The response must reproduce exactly every line of the material below holding the word "stderr".

**Supplied records**

Content starts

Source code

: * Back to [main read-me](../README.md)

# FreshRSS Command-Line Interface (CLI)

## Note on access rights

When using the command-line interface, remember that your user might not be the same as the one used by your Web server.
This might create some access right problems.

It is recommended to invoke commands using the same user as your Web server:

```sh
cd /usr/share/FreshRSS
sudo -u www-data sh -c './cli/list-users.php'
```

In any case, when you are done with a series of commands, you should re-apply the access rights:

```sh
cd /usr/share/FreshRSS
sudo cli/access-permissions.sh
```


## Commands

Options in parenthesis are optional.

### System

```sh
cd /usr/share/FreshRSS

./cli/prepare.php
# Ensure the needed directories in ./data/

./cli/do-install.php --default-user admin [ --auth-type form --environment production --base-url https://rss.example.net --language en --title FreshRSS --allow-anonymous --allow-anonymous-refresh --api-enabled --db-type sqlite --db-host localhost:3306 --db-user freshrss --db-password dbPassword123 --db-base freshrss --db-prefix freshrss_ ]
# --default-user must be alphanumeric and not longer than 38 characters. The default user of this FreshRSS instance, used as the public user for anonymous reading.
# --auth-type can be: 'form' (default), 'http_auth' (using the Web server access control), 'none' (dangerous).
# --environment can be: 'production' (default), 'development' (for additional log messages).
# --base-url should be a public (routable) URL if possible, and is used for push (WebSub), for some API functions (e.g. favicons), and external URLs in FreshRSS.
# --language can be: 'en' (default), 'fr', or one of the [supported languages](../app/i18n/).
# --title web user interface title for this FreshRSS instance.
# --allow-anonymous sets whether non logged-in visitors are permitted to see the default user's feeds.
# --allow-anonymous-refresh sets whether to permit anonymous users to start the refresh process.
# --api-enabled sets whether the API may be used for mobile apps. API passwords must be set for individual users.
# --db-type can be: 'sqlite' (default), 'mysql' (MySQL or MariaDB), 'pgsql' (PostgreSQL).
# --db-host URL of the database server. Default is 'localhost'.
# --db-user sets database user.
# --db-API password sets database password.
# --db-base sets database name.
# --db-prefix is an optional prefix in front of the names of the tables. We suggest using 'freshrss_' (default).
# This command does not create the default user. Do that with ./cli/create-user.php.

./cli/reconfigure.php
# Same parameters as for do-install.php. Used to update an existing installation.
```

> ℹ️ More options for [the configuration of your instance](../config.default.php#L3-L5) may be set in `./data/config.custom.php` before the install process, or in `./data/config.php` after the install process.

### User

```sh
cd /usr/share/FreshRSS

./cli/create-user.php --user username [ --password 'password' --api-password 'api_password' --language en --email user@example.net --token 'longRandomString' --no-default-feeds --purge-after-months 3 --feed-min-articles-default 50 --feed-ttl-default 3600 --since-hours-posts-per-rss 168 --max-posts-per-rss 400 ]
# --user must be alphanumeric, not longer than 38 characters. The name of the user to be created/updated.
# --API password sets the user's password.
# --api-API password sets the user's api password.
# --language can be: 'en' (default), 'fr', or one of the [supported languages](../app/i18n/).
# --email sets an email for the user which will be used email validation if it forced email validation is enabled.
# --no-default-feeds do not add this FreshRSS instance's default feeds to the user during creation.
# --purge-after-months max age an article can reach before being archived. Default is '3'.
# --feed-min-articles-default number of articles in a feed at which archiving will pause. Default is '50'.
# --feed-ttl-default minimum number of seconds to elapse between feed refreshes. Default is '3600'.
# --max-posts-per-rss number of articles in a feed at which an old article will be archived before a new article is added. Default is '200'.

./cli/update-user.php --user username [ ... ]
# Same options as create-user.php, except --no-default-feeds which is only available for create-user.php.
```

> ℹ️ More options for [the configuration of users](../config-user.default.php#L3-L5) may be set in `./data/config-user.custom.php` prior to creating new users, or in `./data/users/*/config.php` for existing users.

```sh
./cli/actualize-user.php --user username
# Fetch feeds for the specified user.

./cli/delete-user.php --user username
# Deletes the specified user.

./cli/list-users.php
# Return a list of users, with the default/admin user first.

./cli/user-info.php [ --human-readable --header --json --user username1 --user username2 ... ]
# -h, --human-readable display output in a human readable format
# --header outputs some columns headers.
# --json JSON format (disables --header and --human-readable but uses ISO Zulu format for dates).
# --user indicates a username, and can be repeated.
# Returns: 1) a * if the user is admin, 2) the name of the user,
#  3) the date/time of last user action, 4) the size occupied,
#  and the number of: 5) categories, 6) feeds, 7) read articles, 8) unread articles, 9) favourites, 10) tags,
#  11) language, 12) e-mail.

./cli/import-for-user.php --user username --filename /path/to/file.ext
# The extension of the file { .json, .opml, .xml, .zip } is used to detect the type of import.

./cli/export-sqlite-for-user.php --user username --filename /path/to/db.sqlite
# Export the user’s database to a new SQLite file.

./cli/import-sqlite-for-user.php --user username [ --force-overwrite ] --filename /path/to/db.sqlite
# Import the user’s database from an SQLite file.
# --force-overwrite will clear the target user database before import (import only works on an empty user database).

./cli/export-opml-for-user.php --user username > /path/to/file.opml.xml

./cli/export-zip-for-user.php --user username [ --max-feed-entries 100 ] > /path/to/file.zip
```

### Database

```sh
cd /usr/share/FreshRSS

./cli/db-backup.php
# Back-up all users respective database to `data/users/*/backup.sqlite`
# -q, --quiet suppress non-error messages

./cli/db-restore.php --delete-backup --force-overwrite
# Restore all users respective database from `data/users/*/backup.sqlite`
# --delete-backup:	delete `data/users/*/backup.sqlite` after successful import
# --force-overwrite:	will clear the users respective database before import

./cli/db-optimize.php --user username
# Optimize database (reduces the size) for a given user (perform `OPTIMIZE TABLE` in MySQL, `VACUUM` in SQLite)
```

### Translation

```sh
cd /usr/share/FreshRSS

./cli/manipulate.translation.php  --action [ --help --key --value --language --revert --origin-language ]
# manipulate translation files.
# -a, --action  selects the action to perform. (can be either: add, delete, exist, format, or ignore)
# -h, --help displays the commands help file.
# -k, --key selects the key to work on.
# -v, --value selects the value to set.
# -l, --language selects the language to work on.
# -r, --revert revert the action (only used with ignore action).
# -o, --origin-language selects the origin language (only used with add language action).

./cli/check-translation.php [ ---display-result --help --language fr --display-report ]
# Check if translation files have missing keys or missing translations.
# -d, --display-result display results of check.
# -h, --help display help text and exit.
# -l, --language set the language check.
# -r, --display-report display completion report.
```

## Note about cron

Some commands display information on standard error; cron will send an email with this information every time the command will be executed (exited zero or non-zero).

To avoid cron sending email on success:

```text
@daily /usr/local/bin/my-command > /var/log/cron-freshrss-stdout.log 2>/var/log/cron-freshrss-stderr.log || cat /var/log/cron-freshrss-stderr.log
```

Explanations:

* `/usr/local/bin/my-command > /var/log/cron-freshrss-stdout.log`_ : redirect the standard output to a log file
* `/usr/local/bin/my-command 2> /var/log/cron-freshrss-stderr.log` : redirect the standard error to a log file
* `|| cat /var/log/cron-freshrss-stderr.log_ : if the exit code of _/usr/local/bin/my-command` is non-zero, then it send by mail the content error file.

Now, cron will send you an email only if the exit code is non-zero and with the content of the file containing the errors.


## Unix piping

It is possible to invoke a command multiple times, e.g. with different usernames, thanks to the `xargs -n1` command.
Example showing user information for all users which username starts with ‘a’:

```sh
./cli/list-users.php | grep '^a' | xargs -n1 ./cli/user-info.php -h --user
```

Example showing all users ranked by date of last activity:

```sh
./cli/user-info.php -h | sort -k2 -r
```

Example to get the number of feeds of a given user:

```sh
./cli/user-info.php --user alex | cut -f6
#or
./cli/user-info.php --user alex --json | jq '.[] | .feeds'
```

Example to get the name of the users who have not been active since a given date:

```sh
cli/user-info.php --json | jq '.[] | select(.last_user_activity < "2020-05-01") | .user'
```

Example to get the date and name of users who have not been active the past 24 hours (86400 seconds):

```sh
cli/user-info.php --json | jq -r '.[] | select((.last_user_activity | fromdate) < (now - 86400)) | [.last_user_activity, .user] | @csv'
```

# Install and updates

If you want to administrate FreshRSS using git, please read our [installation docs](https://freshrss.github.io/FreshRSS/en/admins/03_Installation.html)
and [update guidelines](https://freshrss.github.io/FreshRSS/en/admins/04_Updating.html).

Content ends

**Response to the task**
@daily /usr/local/bin/my-command > /var/log/cron-freshrss-stdout.log 2>/var/log/cron-freshrss-stderr.log || cat /var/log/cron-freshrss-stderr.log
* `/usr/local/bin/my-command 2> /var/log/cron-freshrss-stderr.log` : redirect the standard error to a log file
* `|| cat /var/log/cron-freshrss-stderr.log_ : if the exit code of _/usr/local/bin/my-command` is non-zero, then it send by mail the content error file.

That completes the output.